La Cour européenne des droits de l’homme a confirmé que le « juge […] habilité par la loi à exercer des fonctions judiciaires » devant lequel « toute personne arrêtée ou détenue […] doit être aussitôt traduite » selon le paragraphe 3. de l’article 5 de la Convention européenne des droits de l’homme, « doit présenter les garanties requises d’indépendance à l’égard de l’exécutif et des parties ». Le procureur de la République ne répond ni à l’un, ni à l’autre !

Rappelons que, dans son arrêt Huber c. Suisse, la Cour avait examiné sans équivoque possible la question sous l’angle de l’impartialité et avait conclu : « sans doute la Convention n’exclut-elle pas que le magistrat qui décide de la détention ait aussi d’autres fonctions, mais son impartialité peut paraître sujette à caution s’il peut intervenir dans la procédure pénale ultérieure en qualité de partie poursuivante ». Selon le professeur Frédéric Sudre, « d’une part, le magistrat, au sens de la Convention européenne, doit être indépendant de l’exécutif, ce qui n’est pas le cas du procureur de la République, placé dans une situation de subordination hiérarchique. D’autre part, ce magistrat doit pouvoir se prévaloir d’une impartialité fonctionnelle, c’est-à-dire ne pas être susceptible d’exercer ensuite des poursuites contre la personne qu’il aura lui-même placée en garde à vue, ce qui n’est pas non plus le cas du procureur de la République. »
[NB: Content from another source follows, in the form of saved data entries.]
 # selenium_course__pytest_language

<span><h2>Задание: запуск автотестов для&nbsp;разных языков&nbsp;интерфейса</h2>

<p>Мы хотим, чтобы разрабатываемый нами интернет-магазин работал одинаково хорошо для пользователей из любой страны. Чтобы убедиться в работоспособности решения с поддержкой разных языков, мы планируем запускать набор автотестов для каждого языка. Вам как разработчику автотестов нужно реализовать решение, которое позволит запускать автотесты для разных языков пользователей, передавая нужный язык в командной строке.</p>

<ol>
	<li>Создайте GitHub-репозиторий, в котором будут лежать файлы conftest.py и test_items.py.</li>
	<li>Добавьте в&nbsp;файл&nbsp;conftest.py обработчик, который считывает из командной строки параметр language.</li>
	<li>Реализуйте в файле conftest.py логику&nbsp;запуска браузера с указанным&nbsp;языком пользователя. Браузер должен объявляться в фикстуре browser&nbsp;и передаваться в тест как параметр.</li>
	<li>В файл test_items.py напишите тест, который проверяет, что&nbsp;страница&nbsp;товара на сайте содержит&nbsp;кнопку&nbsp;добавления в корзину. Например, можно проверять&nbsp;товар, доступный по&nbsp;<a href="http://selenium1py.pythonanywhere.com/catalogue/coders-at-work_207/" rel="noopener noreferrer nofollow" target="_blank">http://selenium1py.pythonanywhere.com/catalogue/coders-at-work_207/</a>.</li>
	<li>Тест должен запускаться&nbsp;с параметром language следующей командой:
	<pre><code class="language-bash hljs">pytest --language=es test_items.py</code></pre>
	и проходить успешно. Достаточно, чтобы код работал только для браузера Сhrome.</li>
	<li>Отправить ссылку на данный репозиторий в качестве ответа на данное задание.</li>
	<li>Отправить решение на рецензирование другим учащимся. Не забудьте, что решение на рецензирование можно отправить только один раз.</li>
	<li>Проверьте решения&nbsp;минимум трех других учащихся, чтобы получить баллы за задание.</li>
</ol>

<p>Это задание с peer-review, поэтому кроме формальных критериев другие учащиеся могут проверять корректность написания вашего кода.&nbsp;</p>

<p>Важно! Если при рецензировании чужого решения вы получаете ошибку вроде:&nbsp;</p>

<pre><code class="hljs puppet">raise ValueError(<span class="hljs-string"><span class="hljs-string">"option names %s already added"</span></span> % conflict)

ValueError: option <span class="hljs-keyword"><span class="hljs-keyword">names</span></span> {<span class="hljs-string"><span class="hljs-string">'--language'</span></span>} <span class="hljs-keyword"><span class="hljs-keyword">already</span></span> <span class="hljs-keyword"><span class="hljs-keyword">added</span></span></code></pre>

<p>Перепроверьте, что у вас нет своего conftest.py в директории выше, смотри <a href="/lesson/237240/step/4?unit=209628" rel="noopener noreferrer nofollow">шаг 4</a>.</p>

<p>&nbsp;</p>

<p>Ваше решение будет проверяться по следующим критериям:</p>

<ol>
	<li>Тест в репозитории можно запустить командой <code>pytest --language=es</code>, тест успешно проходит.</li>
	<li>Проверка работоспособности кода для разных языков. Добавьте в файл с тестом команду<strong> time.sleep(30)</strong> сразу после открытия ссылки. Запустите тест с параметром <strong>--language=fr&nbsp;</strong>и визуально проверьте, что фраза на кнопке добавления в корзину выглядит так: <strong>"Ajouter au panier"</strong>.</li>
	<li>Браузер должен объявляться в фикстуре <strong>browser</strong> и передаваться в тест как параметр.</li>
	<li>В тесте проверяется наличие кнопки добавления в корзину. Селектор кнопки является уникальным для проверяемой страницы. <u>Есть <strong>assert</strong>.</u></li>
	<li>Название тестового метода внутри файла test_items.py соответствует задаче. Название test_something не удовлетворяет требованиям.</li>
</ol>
Pour notre part, nous sommes favorables à ce que le procureur conserve son rôle de direction de l’enquête, mais ne jouons pas sur les mots : contrôler, ce n’est pas gérer ! Yves Gaudemet le résume très bien : « La jurisprudence européenne impose aujourd’hui un tel contrôle, ce qui ne signifie pas que le parquet est dessaisi de la conduite de la garde à vue. Mais un magistrat du siège, disposant seul de la qualité de magistrat au sens de cette jurisprudence, doit intervenir, non pour en surveiller les modalités, notamment la conduite des interrogatoires, mais pour vérifier que l’atteinte ainsi portée à la liberté de l’individu est bien proportionnée à ce que requièrent l’ordre public et la politique pénale. »
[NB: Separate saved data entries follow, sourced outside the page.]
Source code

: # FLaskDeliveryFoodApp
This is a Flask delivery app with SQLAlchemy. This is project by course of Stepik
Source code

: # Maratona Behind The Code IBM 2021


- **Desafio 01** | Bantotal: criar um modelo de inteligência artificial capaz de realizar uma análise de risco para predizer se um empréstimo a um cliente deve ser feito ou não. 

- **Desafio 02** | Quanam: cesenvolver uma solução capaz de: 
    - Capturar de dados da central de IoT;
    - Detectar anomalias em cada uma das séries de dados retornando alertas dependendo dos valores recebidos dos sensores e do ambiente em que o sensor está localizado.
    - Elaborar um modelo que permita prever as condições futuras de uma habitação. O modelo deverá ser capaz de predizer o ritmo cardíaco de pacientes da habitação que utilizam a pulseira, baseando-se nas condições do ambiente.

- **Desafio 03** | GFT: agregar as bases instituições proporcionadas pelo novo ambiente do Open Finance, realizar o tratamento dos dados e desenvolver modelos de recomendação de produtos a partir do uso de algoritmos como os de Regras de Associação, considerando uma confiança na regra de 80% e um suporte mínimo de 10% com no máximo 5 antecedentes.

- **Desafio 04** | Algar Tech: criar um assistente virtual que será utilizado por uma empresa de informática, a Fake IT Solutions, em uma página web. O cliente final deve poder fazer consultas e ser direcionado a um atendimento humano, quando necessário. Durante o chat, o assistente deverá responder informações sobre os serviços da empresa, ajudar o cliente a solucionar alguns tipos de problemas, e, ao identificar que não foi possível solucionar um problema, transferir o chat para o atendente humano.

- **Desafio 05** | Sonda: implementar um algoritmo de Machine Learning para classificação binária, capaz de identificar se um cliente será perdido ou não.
Il est temps que le Gouvernement accepte le fait que le procureur n’est pas un magistrat au sens de la Convention européenne des droits de l’homme, et qu’il en prenne la mesure pour réformer la procédure pénale, l’instruction et le statut du parquet.

Enfin, l’argument avancé par la majorité parlementaire et le Gouvernement selon lequel l’intervention différée du juge du siège serait suffisante ne nous paraît pas recevable. Il est vrai que la Cour européenne des droits de l’homme n’a jamais fixé à quel délai correspond l’exigence de traduire « aussitôt » devant un juge une personne privée de liberté. Pour le moment, la juridiction européenne a condamné des délais supérieurs à trois jours, mais elle porte une appréciation au cas par cas.

Par ailleurs, les jurisprudences européennes, constitutionnelles et de cassation sont unanimes pour reconnaître le droit à l’assistance effective de l’avocat dès le début de la garde à vue. Nous ne reviendrons pas sur les moyens substantiels qui sont nécessaires pour y parvenir.

Nous critiquons aussi le fait que le texte permet de nombreuses dérogations, nous y reviendrons au cours de la discussion des articles.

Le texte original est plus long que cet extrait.